Learning Comparisons

A variety of design decisions and parameters affect the behavior of score-based structure learning algorithms. Optimality is perhaps the most straightforward distinction. Some algorithms, such as dynamic programming, guarantee to return the best-scoring network; others, such as Friedman's sparse candidate algorithm, do not offer any guarantees on the quality of the returned network. The structure learning page discusses my work in this area is detail. The choice of scoring function and parameters, such as the equivalent sample size for the BDeu score, affect both global and local search algorithms. Constraints and priors offer a variety of ways to incorporate expert knowledge.

Zhifa, Changhe and I have thoroughly investigated the effect of scoring function on structure learning. In this work, we learned gold standard networks from UCI datasets. We then sampled a variety of datasets from each network. Next, we used an optimal structure learning algorithm to learn a network from each of the sampled datasets. Finally, we computed the structural Hamming distance between the gold standard and learned networks. We repeated this process using AIC, BIC, fNML and BDeu with a variety of equivalent sample sizes. We found that BIC and fNML performed well. BDeu performed well for some ESSs, but poorly for others.

Abiola and I have evaluated the use of some expert knowledge on structure learning. I adapted the exact dynamic programming structure learning algorithm to incorporate hard structural constraints. That is, an expert specifies that some edges must exist and others are not allowed. (They can actually specify constraints in disjunctive normal form, so the constraints can be rather complex.) Abiola and I ran experiments using a publicly available epigenetic dataset. We derived our expert knowledge from the literature. We then ran the algorithm using a number of different constraints. We validated our model by counting the number of relationships present in both the literature and the learned network. Our results showed that "positive" constraints (A -> B must exist) often helped find other true positives. On the other hand, negative constraints did not help find more true positives for most cases.

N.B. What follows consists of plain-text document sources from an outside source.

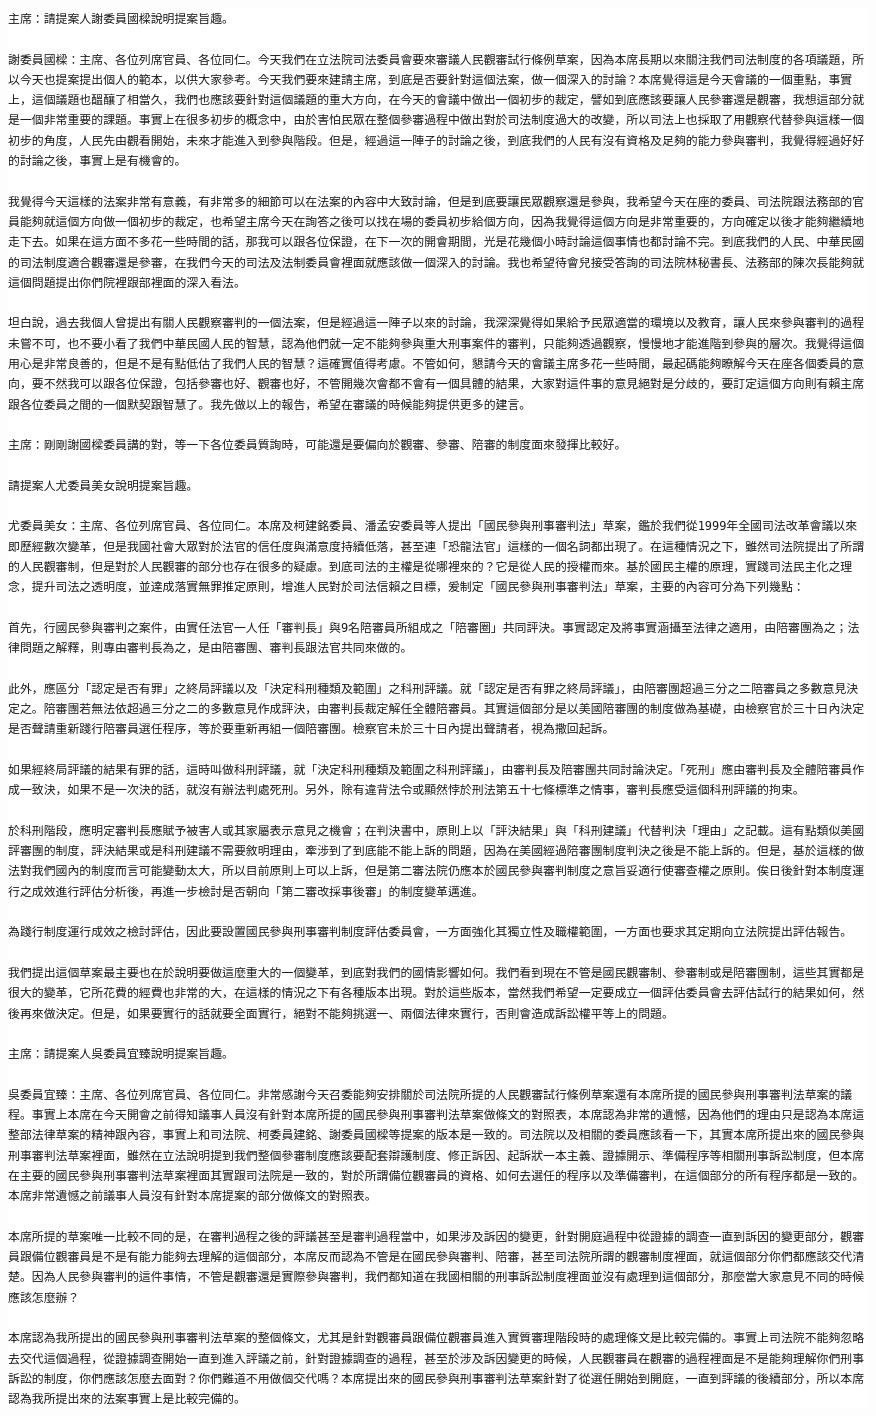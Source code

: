     主席：請提案人謝委員國樑說明提案旨趣。

    謝委員國樑：主席、各位列席官員、各位同仁。今天我們在立法院司法委員會要來審議人民觀審試行條例草案，因為本席長期以來關注我們司法制度的各項議題，所以今天也提案提出個人的範本，以供大家參考。今天我們要來建請主席，到底是否要針對這個法案，做一個深入的討論？本席覺得這是今天會議的一個重點，事實上，這個議題也醞釀了相當久，我們也應該要針對這個議題的重大方向，在今天的會議中做出一個初步的裁定，譬如到底應該要讓人民參審還是觀審，我想這部分就是一個非常重要的課題。事實上在很多初步的概念中，由於害怕民眾在整個參審過程中做出對於司法制度過大的改變，所以司法上也採取了用觀察代替參與這樣一個初步的角度，人民先由觀看開始，未來才能進入到參與階段。但是，經過這一陣子的討論之後，到底我們的人民有沒有資格及足夠的能力參與審判，我覺得經過好好的討論之後，事實上是有機會的。

    我覺得今天這樣的法案非常有意義，有非常多的細節可以在法案的內容中大致討論，但是到底要讓民眾觀察還是參與，我希望今天在座的委員、司法院跟法務部的官員能夠就這個方向做一個初步的裁定，也希望主席今天在詢答之後可以找在場的委員初步給個方向，因為我覺得這個方向是非常重要的，方向確定以後才能夠繼續地走下去。如果在這方面不多花一些時間的話，那我可以跟各位保證，在下一次的開會期間，光是花幾個小時討論這個事情也都討論不完。到底我們的人民、中華民國的司法制度適合觀審還是參審，在我們今天的司法及法制委員會裡面就應該做一個深入的討論。我也希望待會兒接受答詢的司法院林秘書長、法務部的陳次長能夠就這個問題提出你們院裡跟部裡面的深入看法。

    坦白說，過去我個人曾提出有關人民觀察審判的一個法案，但是經過這一陣子以來的討論，我深深覺得如果給予民眾適當的環境以及教育，讓人民來參與審判的過程未嘗不可，也不要小看了我們中華民國人民的智慧，認為他們就一定不能夠參與重大刑事案件的審判，只能夠透過觀察，慢慢地才能進階到參與的層次。我覺得這個用心是非常良善的，但是不是有點低估了我們人民的智慧？這確實值得考慮。不管如何，懇請今天的會議主席多花一些時間，最起碼能夠瞭解今天在座各個委員的意向，要不然我可以跟各位保證，包括參審也好、觀審也好，不管開幾次會都不會有一個具體的結果，大家對這件事的意見絕對是分歧的，要訂定這個方向則有賴主席跟各位委員之間的一個默契跟智慧了。我先做以上的報告，希望在審議的時候能夠提供更多的建言。

    主席：剛剛謝國樑委員講的對，等一下各位委員質詢時，可能還是要偏向於觀審、參審、陪審的制度面來發揮比較好。

    請提案人尤委員美女說明提案旨趣。

    尤委員美女：主席、各位列席官員、各位同仁。本席及柯建銘委員、潘孟安委員等人提出「國民參與刑事審判法」草案，鑑於我們從1999年全國司法改革會議以來即歷經數次變革，但是我國社會大眾對於法官的信任度與滿意度持續低落，甚至連「恐龍法官」這樣的一個名詞都出現了。在這種情況之下，雖然司法院提出了所謂的人民觀審制，但是對於人民觀審的部分也存在很多的疑慮。到底司法的主權是從哪裡來的？它是從人民的授權而來。基於國民主權的原理，實踐司法民主化之理念，提升司法之透明度，並達成落實無罪推定原則，增進人民對於司法信賴之目標，爰制定「國民參與刑事審判法」草案，主要的內容可分為下列幾點：

    首先，行國民參與審判之案件，由實任法官一人任「審判長」與9名陪審員所組成之「陪審圈」共同評決。事實認定及將事實涵攝至法律之適用，由陪審團為之；法律問題之解釋，則專由審判長為之，是由陪審團、審判長跟法官共同來做的。

    此外，應區分「認定是否有罪」之終局評議以及「決定科刑種類及範圍」之科刑評議。就「認定是否有罪之終局評議」，由陪審團超過三分之二陪審員之多數意見決定之。陪審團若無法依超過三分之二的多數意見作成評決，由審判長裁定解任全體陪審員。其實這個部分是以美國陪審團的制度做為基礎，由檢察官於三十日內決定是否聲請重新踐行陪審員選任程序，等於要重新再組一個陪審團。檢察官未於三十日內提出聲請者，視為撒回起訴。

    如果經終局評議的結果有罪的話，這時叫做科刑評議，就「決定科刑種類及範圍之科刑評議」，由審判長及陪審團共同討論決定。「死刑」應由審判長及全體陪審員作成一致決，如果不是一次決的話，就沒有辦法判處死刑。另外，除有違背法令或顯然悖於刑法第五十七條標準之情事，審判長應受這個科刑評議的拘束。

    於科刑階段，應明定審判長應賦予被害人或其家屬表示意見之機會；在判決書中，原則上以「評決結果」與「科刑建議」代替判決「理由」之記載。這有點類似美國評審團的制度，評決結果或是科刑建議不需要敘明理由，牽涉到了到底能不能上訴的問題，因為在美國經過陪審團制度判決之後是不能上訴的。但是，基於這樣的做法對我們國內的制度而言可能變動太大，所以目前原則上可以上訴，但是第二審法院仍應本於國民參與審判制度之意旨妥適行使審查權之原則。俟日後針對本制度運行之成效進行評估分析後，再進一步檢討是否朝向「第二審改採事後審」的制度變革邁進。

    為踐行制度運行成效之檢討評估，因此要設置國民參與刑事審判制度評估委員會，一方面強化其獨立性及職權範圍，一方面也要求其定期向立法院提出評估報告。

    我們提出這個草案最主要也在於說明要做這麼重大的一個變革，到底對我們的國情影響如何。我們看到現在不管是國民觀審制、參審制或是陪審團制，這些其實都是很大的變革，它所花費的經費也非常的大，在這樣的情況之下有各種版本出現。對於這些版本，當然我們希望一定要成立一個評估委員會去評估試行的結果如何，然後再來做決定。但是，如果要實行的話就要全面實行，絕對不能夠挑選一、兩個法律來實行，否則會造成訴訟權平等上的問題。

    主席：請提案人吳委員宜臻說明提案旨趣。

    吳委員宜臻：主席、各位列席官員、各位同仁。非常感謝今天召委能夠安排關於司法院所提的人民觀審試行條例草案還有本席所提的國民參與刑事審判法草案的議程。事實上本席在今天開會之前得知議事人員沒有針對本席所提的國民參與刑事審判法草案做條文的對照表，本席認為非常的遺憾，因為他們的理由只是認為本席這整部法律草案的精神跟內容，事實上和司法院、柯委員建銘、謝委員國樑等提案的版本是一致的。司法院以及相關的委員應該看一下，其實本席所提出來的國民參與刑事審判法草案裡面，雖然在立法說明提到我們整個參審制度應該要配套辯護制度、修正訴因、起訴狀一本主義、證據開示、準備程序等相關刑事訴訟制度，但本席在主要的國民參與刑事審判法草案裡面其實跟司法院是一致的，對於所謂備位觀審員的資格、如何去選任的程序以及準備審判，在這個部分的所有程序都是一致的。本席非常遺憾之前議事人員沒有針對本席提案的部分做條文的對照表。

    本席所提的草案唯一比較不同的是，在審判過程之後的評議甚至是審判過程當中，如果涉及訴因的變更，針對開庭過程中從證據的調查一直到訴因的變更部分，觀審員跟備位觀審員是不是有能力能夠去理解的這個部分，本席反而認為不管是在國民參與審判、陪審，甚至司法院所謂的觀審制度裡面，就這個部分你們都應該交代清楚。因為人民參與審判的這件事情，不管是觀審還是實際參與審判，我們都知道在我國相關的刑事訴訟制度裡面並沒有處理到這個部分，那麼當大家意見不同的時候應該怎麼辦？

    本席認為我所提出的國民參與刑事審判法草案的整個條文，尤其是針對觀審員跟備位觀審員進入實質審理階段時的處理條文是比較完備的。事實上司法院不能夠忽略去交代這個過程，從證據調查開始一直到進入評議之前，針對證據調查的過程，甚至於涉及訴因變更的時候，人民觀審員在觀審的過程裡面是不是能夠理解你們刑事訴訟的制度，你們應該怎麼去面對？你們難道不用做個交代嗎？本席提出來的國民參與刑事審判法草案針對了從選任開始到開庭，一直到評議的後續部分，所以本席認為我所提出來的法案事實上是比較完備的。
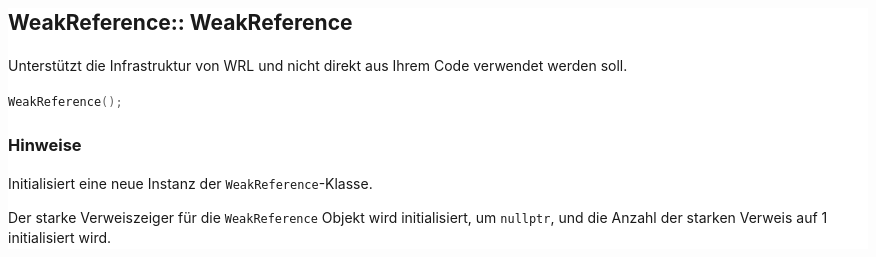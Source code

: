 ## <a name="weakreference"></a>WeakReference:: WeakReference

Unterstützt die Infrastruktur von WRL und nicht direkt aus Ihrem Code verwendet werden soll.

```cpp
WeakReference();
```

### <a name="remarks"></a>Hinweise

Initialisiert eine neue Instanz der `WeakReference`-Klasse.

Der starke Verweiszeiger für die `WeakReference` Objekt wird initialisiert, um `nullptr`, und die Anzahl der starken Verweis auf 1 initialisiert wird.
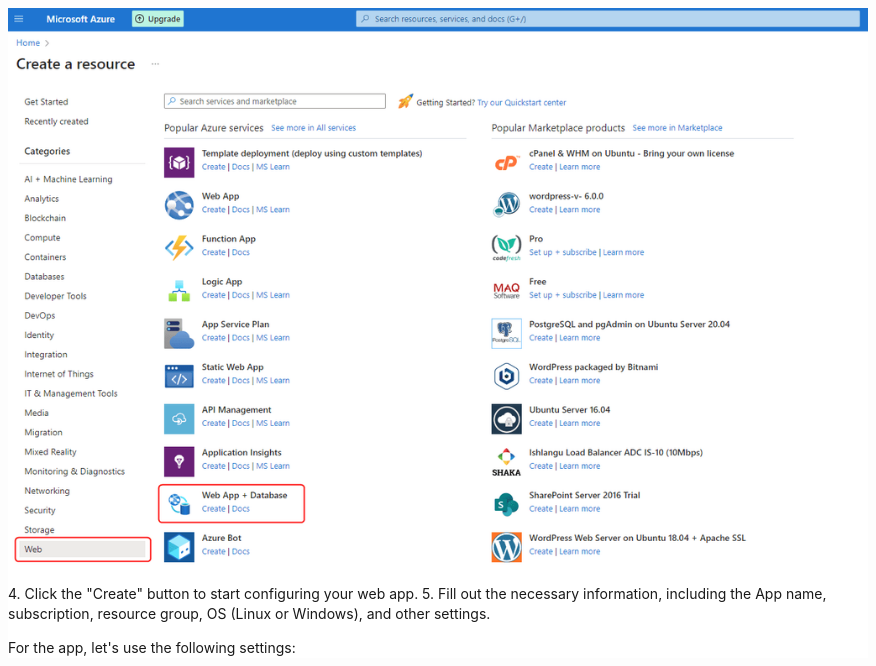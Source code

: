 ![Azure Select Web And Database](./img/azure-select-web-database.png "Azure Select Web And Database")
4. Click the "Create" button to start configuring your web app.
5. Fill out the necessary information, including the App name, subscription, resource group, OS (Linux or Windows), and other settings.

For the app, let's use the following settings:

<p align="center">
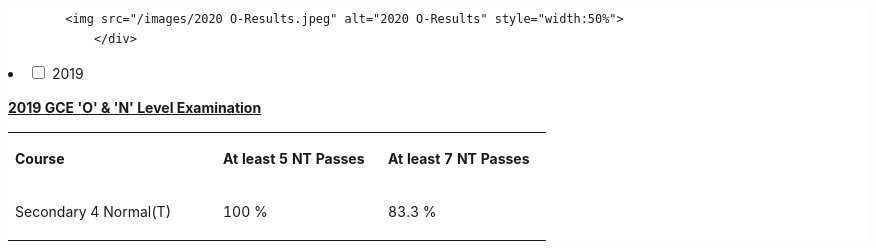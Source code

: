 			<img src="/images/2020 O-Results.jpeg" alt="2020 O-Results" style="width:50%">
				</div>

</li>
	
<li>
<input type="checkbox" id="accordion3">
<label for="accordion3">2019</label>
<div>
<p><strong><u>2019 GCE 'O' &amp; 'N' Level Examination</u></strong></p>
<table width="0">
<tbody>
<tr>
<td width="194">
<p><strong>Course</strong></p>
</td>
<td width="151">
<p><strong>At least 5 NT Passes</strong></p>
</td>
<td width="151">
<p><strong>At least 7 NT Passes</strong></p>
</td>
</tr>
<tr>
<td width="194">
<p>Secondary 4 Normal(T)</p>
</td>
<td width="151">
<p>100 %</p>
</td>
<td width="151">
<p>83.3 %</p>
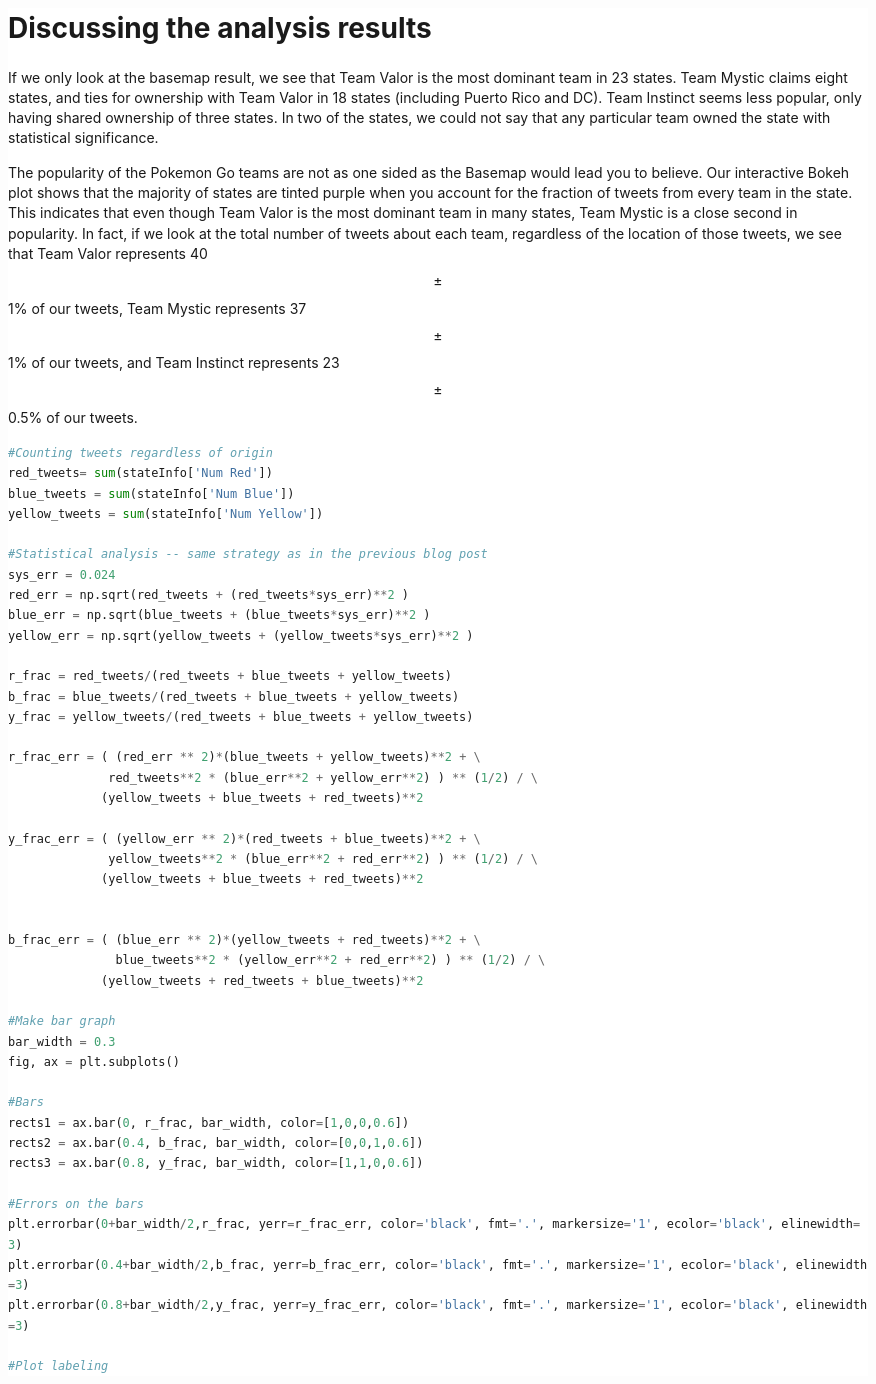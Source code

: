 # <a name="discuss"></a> Discussing the analysis results

If we only look at the basemap result, we see that Team Valor is the most dominant team in 23 states.  Team Mystic claims eight states, and ties for ownership with Team Valor in 18 states (including Puerto Rico and DC).  Team Instinct seems less popular, only having shared ownership of three states.  In two of the states, we could not say that any particular team owned the state with statistical significance.

The popularity of the Pokemon Go teams are not as one sided as the Basemap would lead you to believe.  Our interactive Bokeh plot shows that the majority of states are tinted purple when you account for the fraction of tweets from every team in the state.  This indicates that even though Team Valor is the most dominant team in many states, Team Mystic is a close second in popularity.  In fact, if we look at the total number of tweets about each team, regardless of the location of those tweets, we see that Team Valor represents 40 $$\pm$$ 1% of our tweets, Team Mystic represents 37 $$\pm$$ 1% of our tweets, and Team Instinct represents 23 $$\pm$$ 0.5% of our tweets.


```python
#Counting tweets regardless of origin
red_tweets= sum(stateInfo['Num Red'])
blue_tweets = sum(stateInfo['Num Blue'])
yellow_tweets = sum(stateInfo['Num Yellow'])

#Statistical analysis -- same strategy as in the previous blog post
sys_err = 0.024
red_err = np.sqrt(red_tweets + (red_tweets*sys_err)**2 )
blue_err = np.sqrt(blue_tweets + (blue_tweets*sys_err)**2 )
yellow_err = np.sqrt(yellow_tweets + (yellow_tweets*sys_err)**2 )

r_frac = red_tweets/(red_tweets + blue_tweets + yellow_tweets)
b_frac = blue_tweets/(red_tweets + blue_tweets + yellow_tweets)
y_frac = yellow_tweets/(red_tweets + blue_tweets + yellow_tweets)

r_frac_err = ( (red_err ** 2)*(blue_tweets + yellow_tweets)**2 + \
              red_tweets**2 * (blue_err**2 + yellow_err**2) ) ** (1/2) / \
             (yellow_tweets + blue_tweets + red_tweets)**2

y_frac_err = ( (yellow_err ** 2)*(red_tweets + blue_tweets)**2 + \
              yellow_tweets**2 * (blue_err**2 + red_err**2) ) ** (1/2) / \
             (yellow_tweets + blue_tweets + red_tweets)**2


b_frac_err = ( (blue_err ** 2)*(yellow_tweets + red_tweets)**2 + \
               blue_tweets**2 * (yellow_err**2 + red_err**2) ) ** (1/2) / \
             (yellow_tweets + red_tweets + blue_tweets)**2    
      
#Make bar graph
bar_width = 0.3
fig, ax = plt.subplots()

#Bars
rects1 = ax.bar(0, r_frac, bar_width, color=[1,0,0,0.6])
rects2 = ax.bar(0.4, b_frac, bar_width, color=[0,0,1,0.6])
rects3 = ax.bar(0.8, y_frac, bar_width, color=[1,1,0,0.6])

#Errors on the bars
plt.errorbar(0+bar_width/2,r_frac, yerr=r_frac_err, color='black', fmt='.', markersize='1', ecolor='black', elinewidth=3)
plt.errorbar(0.4+bar_width/2,b_frac, yerr=b_frac_err, color='black', fmt='.', markersize='1', ecolor='black', elinewidth=3)
plt.errorbar(0.8+bar_width/2,y_frac, yerr=y_frac_err, color='black', fmt='.', markersize='1', ecolor='black', elinewidth=3)

#Plot labeling
```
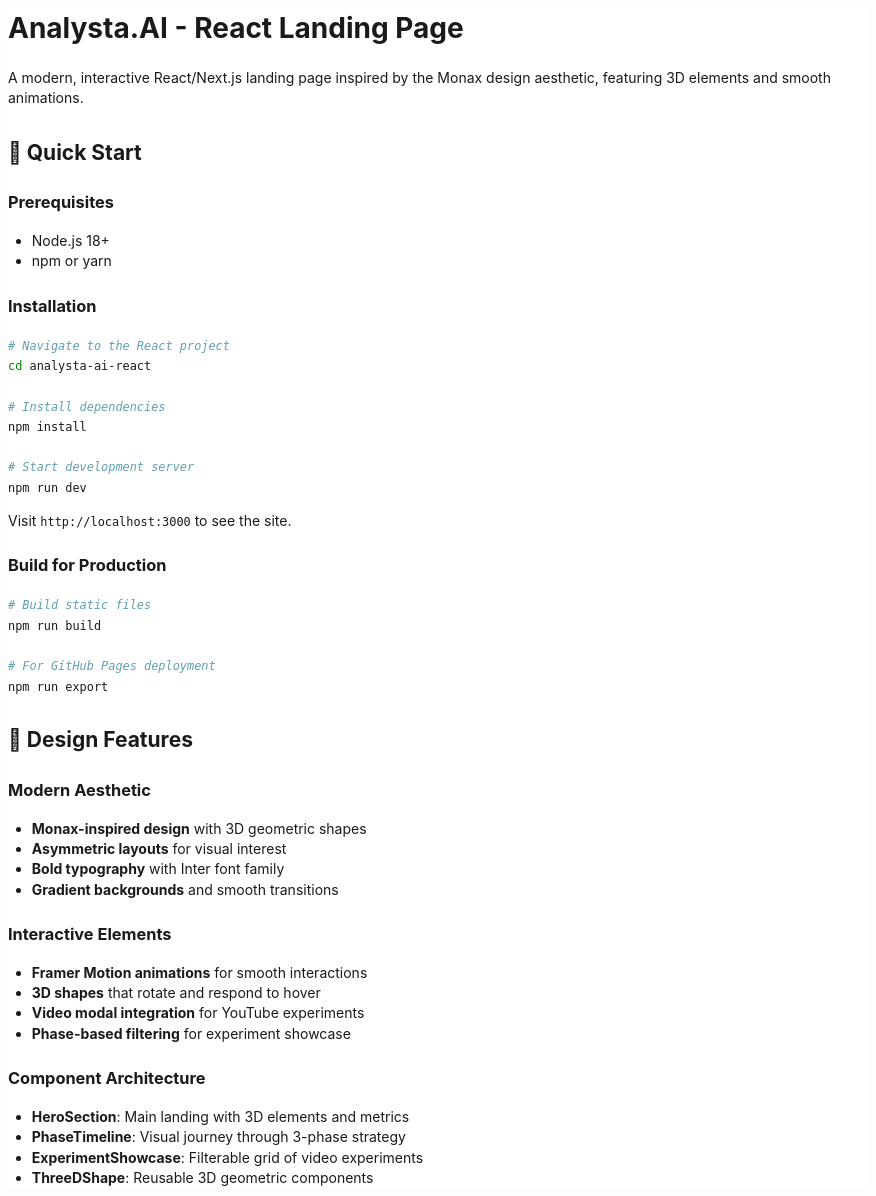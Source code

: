 # Analysta.AI - React Landing Page

A modern, interactive React/Next.js landing page inspired by the Monax design aesthetic, featuring 3D elements and smooth animations.

## 🚀 Quick Start

### Prerequisites
- Node.js 18+ 
- npm or yarn

### Installation
```bash
# Navigate to the React project
cd analysta-ai-react

# Install dependencies
npm install

# Start development server
npm run dev
```

Visit `http://localhost:3000` to see the site.

### Build for Production
```bash
# Build static files
npm run build

# For GitHub Pages deployment
npm run export
```

## 🎨 Design Features

### Modern Aesthetic
- **Monax-inspired design** with 3D geometric shapes
- **Asymmetric layouts** for visual interest
- **Bold typography** with Inter font family
- **Gradient backgrounds** and smooth transitions

### Interactive Elements
- **Framer Motion animations** for smooth interactions
- **3D shapes** that rotate and respond to hover
- **Video modal integration** for YouTube experiments  
- **Phase-based filtering** for experiment showcase

### Component Architecture
- **HeroSection**: Main landing with 3D elements and metrics
- **PhaseTimeline**: Visual journey through 3-phase strategy
- **ExperimentShowcase**: Filterable grid of video experiments
- **ThreeDShape**: Reusable 3D geometric components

Not all algorithms treat constraints the same. The simple dynamic programming algorithm uses prior knowledge as "hard" constraints. These algorithms always return structures consistent with the constraints. Others use special scoring functions which use the constraints to bias scores towards networks which are closer to the structure imposed by the constraints. These algorithms treat the expert knowledge as "soft" constraints; enough contradictory evidence from the data can "override" the constraint. In the future, I would like to investigate soft constraints and priors in more detail.